Wir sehen jedoch noch zwei Probleme. Erstens ist eine Stichtagsregelung nicht geeignet, die Problematik der Kettenduldungen zu beenden. Hier muss eine permanente Regelung her, die die Duldung nach einer gewissen Zeit auslaufen lässt und sie in ein ordentliches Aufenthaltsrecht überführt. Und zweitens wird es einige Monate dauern, bis eine solche Gesetzesinitiative beschlossen ist. Für diese Zeit muss ein Abschiebestopp her.

Beckstein konnte sich übrigens auch mit seiner pauschalen Verurteilung aller IrakerInnen nicht durchsetzen. Anstelle dessen kommt nun, dass das Sicherheitsinteresse Deutschlands im Zweifel Vorrang vor den Bleiberechtsinteressen der Betroffenen haben soll, also ein Bleiberecht bei Sicherheitsbedenken verwehrt werden kann.
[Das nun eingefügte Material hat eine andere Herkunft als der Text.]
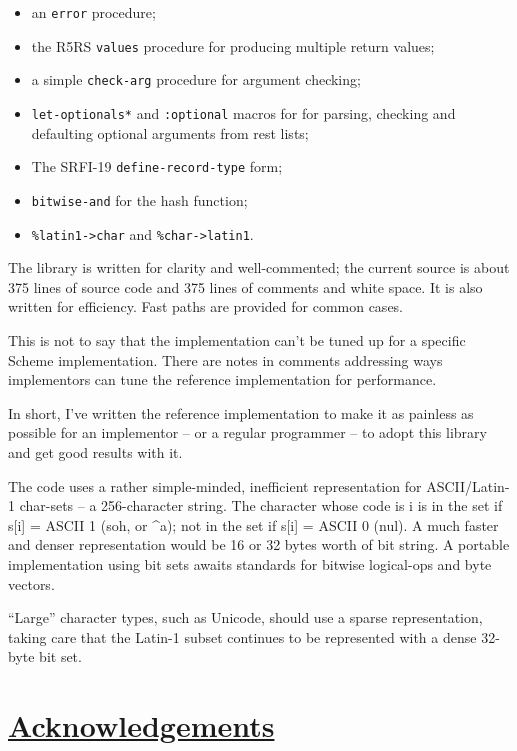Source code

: \begin{itemize}
\tightlist
\item
  an \texttt{error} procedure;
\item
  the R5RS \texttt{values} procedure for producing multiple return
  values;
\item
  a simple \texttt{check-arg} procedure for argument checking;
\item
  \texttt{let-optionals*} and \texttt{:optional} macros for for parsing,
  checking and defaulting optional arguments from rest lists;
\item
  The SRFI-19 \texttt{define-record-type} form;
\item
  \texttt{bitwise-and} for the hash function;
\item
  \texttt{\%latin1-\textgreater{}char} and
  \texttt{\%char-\textgreater{}latin1}.
\end{itemize}

The library is written for clarity and well-commented; the current
source is about 375 lines of source code and 375 lines of comments and
white space. It is also written for efficiency. Fast paths are provided
for common cases.

This is not to say that the implementation can't be tuned up for a
specific Scheme implementation. There are notes in comments addressing
ways implementors can tune the reference implementation for performance.

In short, I've written the reference implementation to make it as
painless as possible for an implementor -- or a regular programmer -- to
adopt this library and get good results with it.

The code uses a rather simple-minded, inefficient representation for
ASCII/Latin-1 char-sets -- a 256-character string. The character whose
code is i is in the set if s{[}i{]} = ASCII 1 (soh, or \^{}a); not in
the set if s{[}i{]} = ASCII 0 (nul). A much faster and denser
representation would be 16 or 32 bytes worth of bit string. A portable
implementation using bit sets awaits standards for bitwise logical-ops
and byte vectors.

``Large'' character types, such as Unicode, should use a sparse
representation, taking care that the Latin-1 subset continues to be
represented with a dense 32-byte bit set.

\section{\texorpdfstring{\href{}{Acknowledgements}}{Acknowledgements}}\label{acknowledgements}


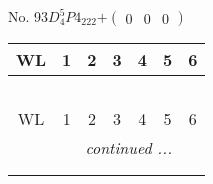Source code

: \documentclass[fleqn,9pt,landscape]{jsarticle}
\begin{document}
\newpage
No. 93\quad$D_{4}^{5}$\quad$P4_222$\quad[ tetragonal ]\quad$+\begin{pmatrix} 0 & 0 & 0 \end{pmatrix}$
\begin{center}
\renewcommand{\arraystretch}{1.2}
\begin{longtable}{ccccccc}
 \hline \hline
WL & 1 & 2 & 3 & 4 & 5 & 6 \\ \hline \endfirsthead

\multicolumn{6}{l}{\tablename\ \thetable{}} \\
 \hline \hline
WL & 1 & 2 & 3 & 4 & 5 & 6 \\ \hline \endhead

 \hline \hline
\multicolumn{6}{r}{\footnotesize\it continued ...} \\ \endfoot

 \hline \hline
\multicolumn{6}{r}{} \\ \endlastfoot


\end{longtable}
\end{center}
\end{document}
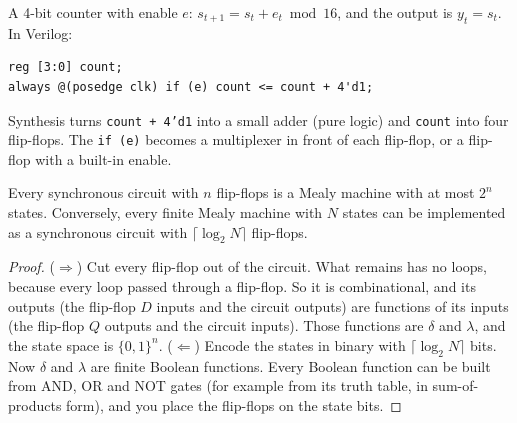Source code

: \begin{center}
\end{center}

\begin{example}[A counter]
A 4-bit counter with enable $e$: $s_{t+1} = s_t + e_t \bmod 16$, and the
output is $y_t = s_t$. In Verilog:
\begin{verbatim}
reg [3:0] count;
always @(posedge clk) if (e) count <= count + 4'd1;
\end{verbatim}
Synthesis turns \texttt{count + 4'd1} into a small adder (pure logic) and
\texttt{count} into four flip-flops. The \texttt{if (e)} becomes a multiplexer
in front of each flip-flop, or a flip-flop with a built-in enable.
\end{example}

\begin{proposition}\label{prop:mealy}
Every synchronous circuit with $n$ flip-flops is a Mealy machine with at most
$2^n$ states. Conversely, every finite Mealy machine with $N$ states can be
implemented as a synchronous circuit with $\lceil\log_2 N\rceil$ flip-flops.
\end{proposition}
\begin{proof}
($\Rightarrow$) Cut every flip-flop out of the circuit. What remains has no
loops, because every loop passed through a flip-flop. So it is
combinational, and its outputs (the flip-flop $D$ inputs and the circuit
outputs) are functions of its inputs (the flip-flop $Q$ outputs and the
circuit inputs). Those functions are $\delta$ and $\lambda$, and the state
space is $\{0,1\}^n$.
($\Leftarrow$) Encode the states in binary with $\lceil\log_2 N\rceil$ bits.
Now $\delta$ and $\lambda$ are finite Boolean functions. Every Boolean
function can be built from AND, OR and NOT gates (for example from its
truth table, in sum-of-products form), and you place the flip-flops on the
state bits.
\end{proof}


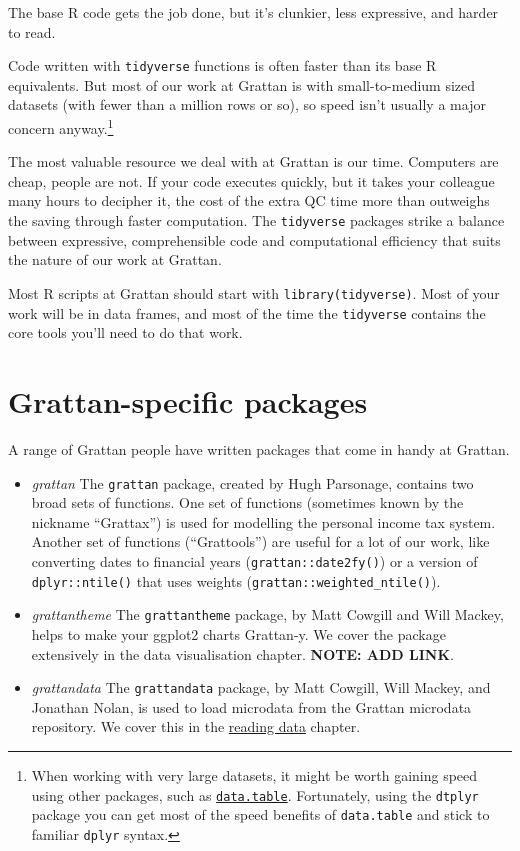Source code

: \documentclass[]{book}
\let\rmarkdownfootnote\footnote%
\def\footnote{\protect\rmarkdownfootnote}
\begin{document}
The base R code gets the job done, but it's clunkier, less expressive, and harder to read.

Code written with \texttt{tidyverse} functions is often faster than its base R equivalents. But most of our work at Grattan is with small-to-medium sized datasets (with fewer than a million rows or so), so speed isn't usually a major concern anyway.\footnote{When working with very large datasets, it might be worth gaining speed using other packages, such as \href{https://cran.r-project.org/web/packages/data.table/vignettes/datatable-intro.html}{\texttt{data.table}}. Fortunately, using the \texttt{dtplyr} package you can get most of the speed benefits of \texttt{data.table} and stick to familiar \texttt{dplyr} syntax.}

The most valuable resource we deal with at Grattan is our time. Computers are cheap, people are not. If your code executes quickly, but it takes your colleague many hours to decipher it, the cost of the extra QC time more than outweighs the saving through faster computation. The \texttt{tidyverse} packages strike a balance between expressive, comprehensible code and computational efficiency that suits the nature of our work at Grattan.

Most R scripts at Grattan should start with \texttt{library(tidyverse)}. Most of your work will be in data frames, and most of the time the \texttt{tidyverse} contains the core tools you'll need to do that work.

\hypertarget{grattan-specific-packages}{%
\section{Grattan-specific packages}\label{grattan-specific-packages}}

A range of Grattan people have written packages that come in handy at Grattan.

\begin{itemize}
\item
  \emph{grattan} The \texttt{grattan} package, created by Hugh Parsonage, contains two broad sets of functions. One set of functions (sometimes known by the nickname ``Grattax'') is used for modelling the personal income tax system. Another set of functions (``Grattools'') are useful for a lot of our work, like converting dates to financial years (\texttt{grattan::date2fy()}) or a version of \texttt{dplyr::ntile()} that uses weights (\texttt{grattan::weighted\_ntile()}).
\item
  \emph{grattantheme} The \texttt{grattantheme} package, by Matt Cowgill and Will Mackey, helps to make your ggplot2 charts Grattan-y. We cover the package extensively in the data visualisation chapter. \textbf{NOTE: ADD LINK}.
\item
  \emph{grattandata} The \texttt{grattandata} package, by Matt Cowgill, Will Mackey, and Jonathan Nolan, is used to load microdata from the Grattan microdata repository. We cover this in the \protect\hyperlink{reading-data}{reading data} chapter.
\end{itemize}
\end{document}
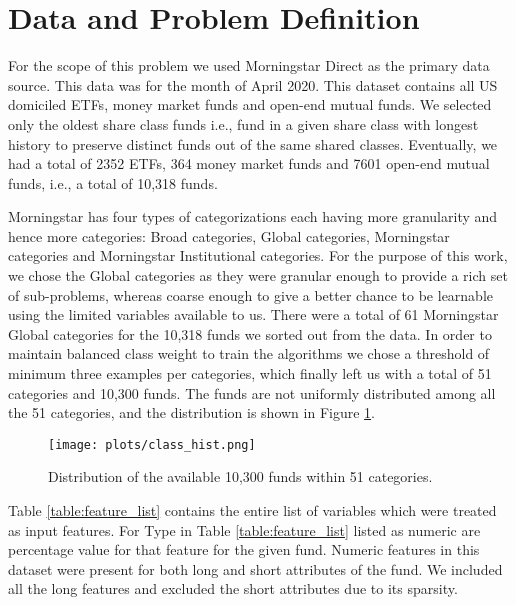 \documentclass[sigconf]{acmart}
\begin{document}
\section{Data and Problem Definition}
For the scope of this problem we used Morningstar Direct as the primary data source. This data was for the month of April 2020. This dataset contains all US domiciled ETFs, money market funds and open-end mutual funds. We selected only the oldest share class funds i.e., fund in a given share class with longest history to preserve distinct funds out of the same shared classes. Eventually, we had a total of 2352 ETFs, 364 money market funds and 7601 open-end mutual funds, i.e., a total of 10,318 funds. 

Morningstar has four types of categorizations each having more granularity and hence more categories: Broad categories, Global categories, Morningstar categories and Morningstar Institutional categories. For the purpose of this work, we chose the Global categories as they were granular enough to provide a rich set of sub-problems, whereas coarse enough to give a better chance to be learnable using the limited variables available to us. There were a total of 61 Morningstar Global categories \cite{morningstarglobalcategory} for the 10,318 funds we sorted out from the data. In order to maintain balanced class weight to train the algorithms we chose a threshold of minimum three examples per categories, which finally left us with a total of 51 categories and 10,300 funds. The funds are not uniformly distributed among all the 51 categories, and the distribution is shown in Figure \ref{fig:category_bar_graph}.

\begin{figure}[h]
    \centering
    \texttt{[image: plots/class\_hist.png]}
    \caption{Distribution of the available 10,300 funds within 51 categories.}
    \label{fig:category_bar_graph}
\end{figure}



Table \ref{table:feature_list} contains the entire list of variables which were treated as input features. For Type in Table \ref{table:feature_list} listed as numeric are percentage value for that feature for the given fund. Numeric features in this dataset were present for both long and short attributes of the fund. We included all the long features and excluded the short attributes due to its sparsity.
\end{document}
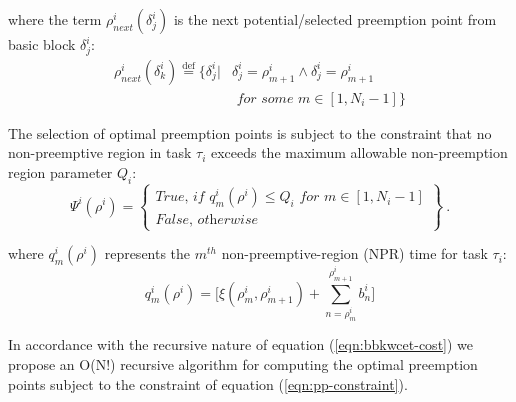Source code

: \noindent
where the term \begin{math}\rho_{next}^{i}(\delta_{j}^{i})\end{math} is the next potential/selected preemption point from basic block \begin{math}\delta_{j}^{i}\end{math}:
\begin{equation}\label{eqn:ppnext-set}
\begin{split}
   \rho_{next}^{i}(\delta_{k}^{i}) \stackrel{\text{def}}{=} \{\delta_{j}^{i}|&\delta_{j}^{i} = \rho_{m+1}^{i} \wedge \delta_{j}^{i} = \rho_{m+1}^{i} \\ &\textit{ for some m} \in [1,N_{i}-1]\}
\end{split}
\end{equation}

\noindent
The selection of optimal preemption points is subject to the constraint that no non-preemptive region in task \begin{math}\tau_{i}\end{math} exceeds the maximum allowable non-preemption region parameter \begin{math}Q_{i}\end{math}:
\begin{equation}\label{eqn:pp-constraint}
   \Psi^{i}(\rho^{i}) =
\left\{
\begin{array}{l}
    \textit{True, if } q_{m}^{i}(\rho^{i}) \leq Q_{i} \textit{ for } m \in [1,N_{i}-1] \\
    \textit{False, otherwise}
\end{array}
\right\}~.
\end{equation}

\noindent
where \begin{math}q_{m}^{i}(\rho^{i})\end{math} represents the \begin{math}m^{th}\end{math} non-preemptive-region (NPR) time for task \begin{math}\tau_{i}\end{math}:
\begin{equation}\label{eqn:mthnpr-time}
   q_{m}^{i}(\rho^{i}) = \Big[\xi(\rho_{m}^{i},\rho_{m+1}^{i}) + \sum_{n=\rho_{m}^{i}}^{\rho_{m+1}^{i}}b_{n}^{i}\Big]
\end{equation}

\noindent
In accordance with the recursive nature of equation (\ref{eqn:bbkwcet-cost}) we propose an O(N!) recursive algorithm for computing the optimal preemption points subject to the constraint of equation (\ref{eqn:pp-constraint}).

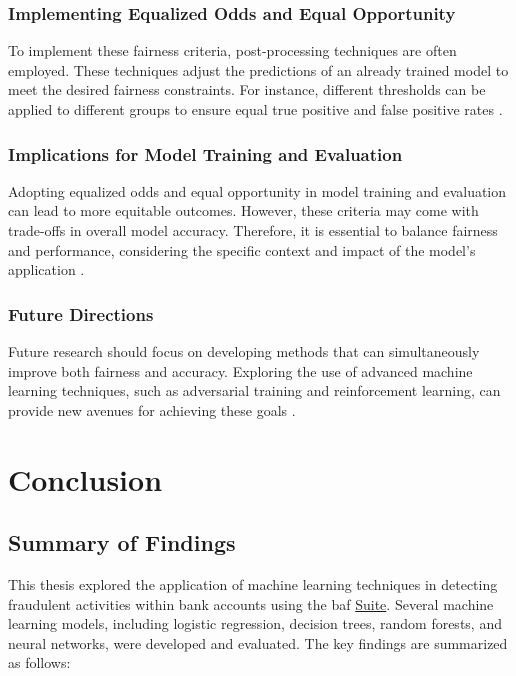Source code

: \documentclass[12pt,a4paper]{report}
\begin{document}
\subsection{Implementing Equalized Odds and Equal Opportunity}
To implement these fairness criteria, post-processing techniques are often employed. These techniques adjust the predictions of an already trained model to meet the desired fairness constraints. For instance, different thresholds can be applied to different groups to ensure equal true positive and false positive rates \citep{hardt2016equality}.\\

\subsection{Implications for Model Training and Evaluation}
Adopting equalized odds and equal opportunity in model training and evaluation can lead to more equitable outcomes. However, these criteria may come with trade-offs in overall model accuracy. Therefore, it is essential to balance fairness and performance, considering the specific context and impact of the model's application \citep{hardt2016equality}.\\

\subsection{Future Directions}
Future research should focus on developing methods that can simultaneously improve both fairness and accuracy. Exploring the use of advanced machine learning techniques, such as adversarial training and reinforcement learning, can provide new avenues for achieving these goals \citep{hardt2016equality}.\\





\chapter{Conclusion}
\section{Summary of Findings}
This thesis explored the application of machine learning techniques in detecting fraudulent activities within bank accounts using the \acrshort{baf} \href{https://www.kaggle.com/datasets/sgpjesus/bank-account-fraud-dataset-neurips-2022/code}{Suite}. Several machine learning models, including logistic regression, decision trees, random forests, and neural networks, were developed and evaluated. The key findings are summarized as follows:
\end{document}
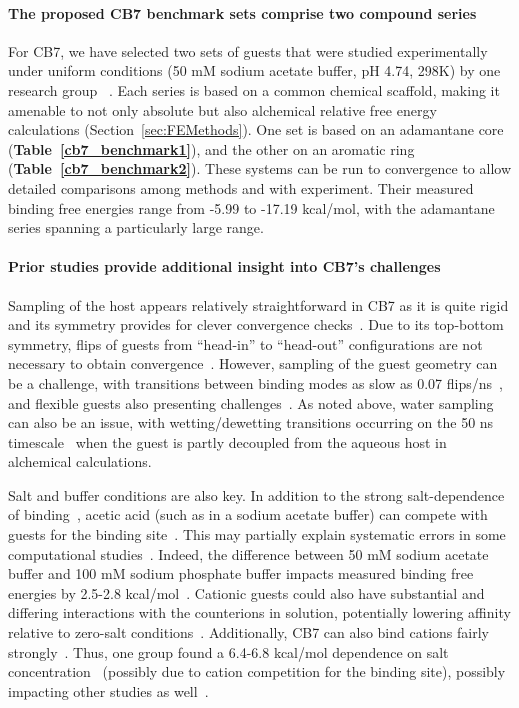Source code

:\documentclass[aps,pre,twocolumn,nofootinbib,superscriptaddress,10pt, final,tightenlines]{revtex4-1}
\begin{document}
\paragraph{The proposed CB7 benchmark sets comprise two compound series}
For CB7, we have selected two sets of guests that were studied experimentally under uniform conditions (50 mM sodium acetate buffer, pH 4.74, 298K) by one research group ~\cite{liu_cucurbituril_2005, cao_attomolar_2014}. Each series is based on a common chemical
scaffold, making it amenable to not only absolute but also alchemical relative free energy calculations (Section~\ref{sec:FEMethods}). One set is based on an adamantane core ({\bf Table~\ref{cb7_benchmark1}}), and the other on an aromatic ring ({\bf Table~\ref{cb7_benchmark2}}).
These systems can be run to convergence to allow detailed comparisons among methods and with experiment.
Their measured binding free energies range from -5.99 to -17.19 kcal/mol, with the adamantane series spanning a particularly large range. 


\paragraph{Prior studies provide additional insight into CB7's challenges}
Sampling of the host appears relatively straightforward in CB7 as it is quite rigid and its symmetry provides for clever convergence checks~\cite{henriksen_computational_2015, monroe_converging_2014}. 
Due to its top-bottom symmetry, flips of guests from ``head-in'' to ``head-out'' configurations are not necessary to obtain convergence~\cite{fenley_bridging_2014}.
However, sampling of the guest geometry can be a challenge, with transitions between binding modes as slow as 0.07 flips/ns~\cite{monroe_converging_2014}, and flexible guests also presenting challenges~\cite{monroe_converging_2014}. 
As noted above, water sampling can also be an issue, with wetting/dewetting transitions occurring on the 50 ns timescale~\cite{rogers_role_2013} when the guest is partly decoupled from the aqueous host in alchemical calculations.

Salt and buffer conditions are also key. 
In addition to the strong salt-dependence of binding~\cite{moghaddam_new_2011}, acetic acid (such as in a sodium acetate buffer) can compete with guests for the binding site~\cite{moghaddam_hostguest_2009}. 
This may partially explain systematic errors in some computational studies~\cite{muddana_blind_2014,hsiao_prediction_2014}. 
Indeed, the difference between 50 mM sodium acetate buffer and 100 mM sodium phosphate buffer impacts measured binding free energies by 2.5-2.8 kcal/mol~\cite{muddana_blind_2014, muddana_sampl4_2014}.  
Cationic guests could also have substantial and differing interactions with the counterions in solution, potentially lowering affinity relative to zero-salt conditions~\cite{muddana_sampl4_2014}.  
Additionally, CB7 can also bind cations fairly strongly~\cite{Isaacs:2009:Chem.Commun., cao_absolute_2014, Marquez:2004:J.Am.Chem.Soc.}.
Thus, one group found a 6.4-6.8 kcal/mol dependence on salt concentration~\cite{hsiao_prediction_2014} (possibly due to cation competition for the binding site), possibly impacting other studies as well~\cite{monroe_converging_2014}. 
\end{document}
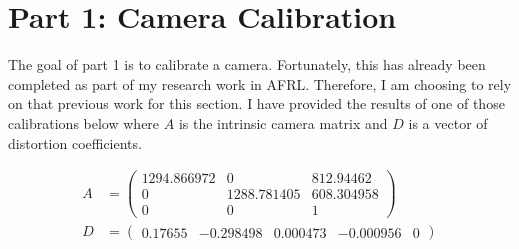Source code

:\section*{Part 1: Camera Calibration}

The goal of part 1 is to calibrate a camera.
Fortunately, this has already been completed as part of my research work in AFRL.
Therefore, I am choosing to rely on that previous work for this section.
I have provided the results of one of those calibrations below where $A$ is the intrinsic camera matrix and $D$ is a vector of distortion coefficients.

\begin{align*}
  A & =
  \begin{pmatrix}
    1294.866972 & 0           & 812.94462  \\
    0           & 1288.781405 & 608.304958 \\
    0           & 0           & 1
  \end{pmatrix} \\
  D & =
  \begin{pmatrix}
    0.17655 & -0.298498 & 0.000473 & -0.000956 & 0
  \end{pmatrix}
\end{align*}
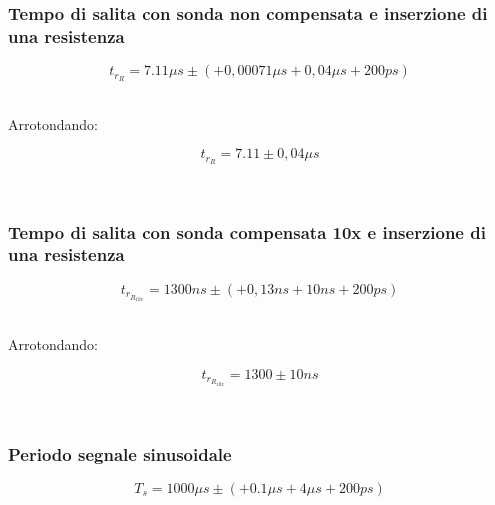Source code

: \documentclass[a4paper]{article}
\begin{document}
\subsubsection{Tempo di salita con sonda non compensata e inserzione di una resistenza}

\begin{Large}
	\begin{equation}
		t_{r_R}= 7.11\mu s \pm( + 0,00071\mu s + 0,04\mu s + 200ps)
	\end{equation}
\end{Large}\\

Arrotondando: 

\begin{Large}
	\begin{equation}
		t_{r_R}= 7.11\pm 0,04 \mu s
	\end{equation}
\end{Large}\\

\subsubsection{Tempo di salita con sonda compensata 10x e inserzione di una resistenza}

\begin{Large}
	\begin{equation}
		{t_{r_{R_{10x}}}}= 1300ns \pm ( + 0,13ns + 10ns + 200ps)
	\end{equation}
\end{Large}\\

Arrotondando: 

\begin{Large}
	\begin{equation}
		{t_{r_{R_{10x}}}}= 1300\pm 10 ns
	\end{equation}
\end{Large}\\

\subsubsection{Periodo segnale sinusoidale}
\begin{Large}
	\begin{equation}
  		{T_s}= 1000\mu s\pm (+ 0.1 \mu s + 4 \mu s + 200ps)
	\end{equation}
\end{Large}\\
\\
\\
\\
\end{document}
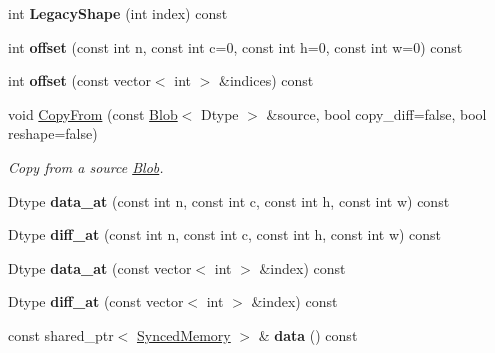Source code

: \begin{DoxyCompactItemize}
\mbox{\label{classcaffe_1_1_blob_a7457487517943ac970bea8c7a7b9b92f}} 
int {\bfseries Legacy\+Shape} (int index) const
\item 
\mbox{\label{classcaffe_1_1_blob_adc31dcb34fd023452859158097a25216}} 
int {\bfseries offset} (const int n, const int c=0, const int h=0, const int w=0) const
\item 
\mbox{\label{classcaffe_1_1_blob_a80ef3ebc7ec6eba712a07113d3cb4cd2}} 
int {\bfseries offset} (const vector$<$ int $>$ \&indices) const
\item 
void \mbox{\hyperlink{classcaffe_1_1_blob_a64ad51f99e88233f43a21a85ebe10284}{Copy\+From}} (const \mbox{\hyperlink{classcaffe_1_1_blob}{Blob}}$<$ Dtype $>$ \&source, bool copy\+\_\+diff=false, bool reshape=false)
\begin{DoxyCompactList}\small\item\em Copy from a source \mbox{\hyperlink{classcaffe_1_1_blob}{Blob}}. \end{DoxyCompactList}\item 
\mbox{\label{classcaffe_1_1_blob_aaa1d03592e59bcf4b5626c49a031ccf3}} 
Dtype {\bfseries data\+\_\+at} (const int n, const int c, const int h, const int w) const
\item 
\mbox{\label{classcaffe_1_1_blob_af33d86470dcbb1a69962c211483d750a}} 
Dtype {\bfseries diff\+\_\+at} (const int n, const int c, const int h, const int w) const
\item 
\mbox{\label{classcaffe_1_1_blob_a4d62c7cd07790e33521795f5630dff5a}} 
Dtype {\bfseries data\+\_\+at} (const vector$<$ int $>$ \&index) const
\item 
\mbox{\label{classcaffe_1_1_blob_a556b160ac52301c6e67c9f3ba8e7b2a8}} 
Dtype {\bfseries diff\+\_\+at} (const vector$<$ int $>$ \&index) const
\item 
\mbox{\label{classcaffe_1_1_blob_ad9a11d2d67856e54647cdf31a6248c18}} 
const shared\+\_\+ptr$<$ \mbox{\hyperlink{classcaffe_1_1_synced_memory}{Synced\+Memory}} $>$ \& {\bfseries data} () const
\item 

\end{DoxyCompactItemize}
Überhaupt scheint Beckstein sehr brüskiert zu sein. Aus Bayern kommen wieder Querschüsse:

Der bayerische Innenminister Günther Beckstein lehnt ein weitgehendes Bleiberecht der in Deutschland geduldeten Ausländer nach wie vor ab. Zwei Tage vor Beginn der Innenministerkonferenz in Nürnberg nannte es der CSU-Politiker am Dienstag im ARD-Morgenmagazin ein «Grundelement des Staates», sich nicht mit Illegalität abzufinden. Als Voraussetzung für einen Kompromiss mit den SPD-Ressortchefs in dieser Frage nannte Beckstein, dass die Betroffenen nicht den Sozialkassen zur Last fielen. Er bekräftigte daher die Forderung der Union nach einer Arbeitserlaubnis als Voraussetzung für Aufenthaltsgenehmigungen.

Indem er die Menschen ins Gespräch bringt, die illegalisiert in Deutschland leben, macht er eine neue Debatte auf. Diese war bis jetzt jedoch nicht auf dem Tisch, und es scheint, Beckstein muss sich wieder mit Hardlinerpositionen profilieren. Er bringt auch wieder seinen unsinnigen Führerscheinvergleich. Offensichtlich kann sich Beckstein nicht damit abfinden, dass die Einigung nicht in seinem Sinne ausfiel. Er wird wohl auch weiterhin versuchen, diese Vorschläge zu torpedieren. Aber erstmal läuft es anders. Kein guter Tag für Beckstein.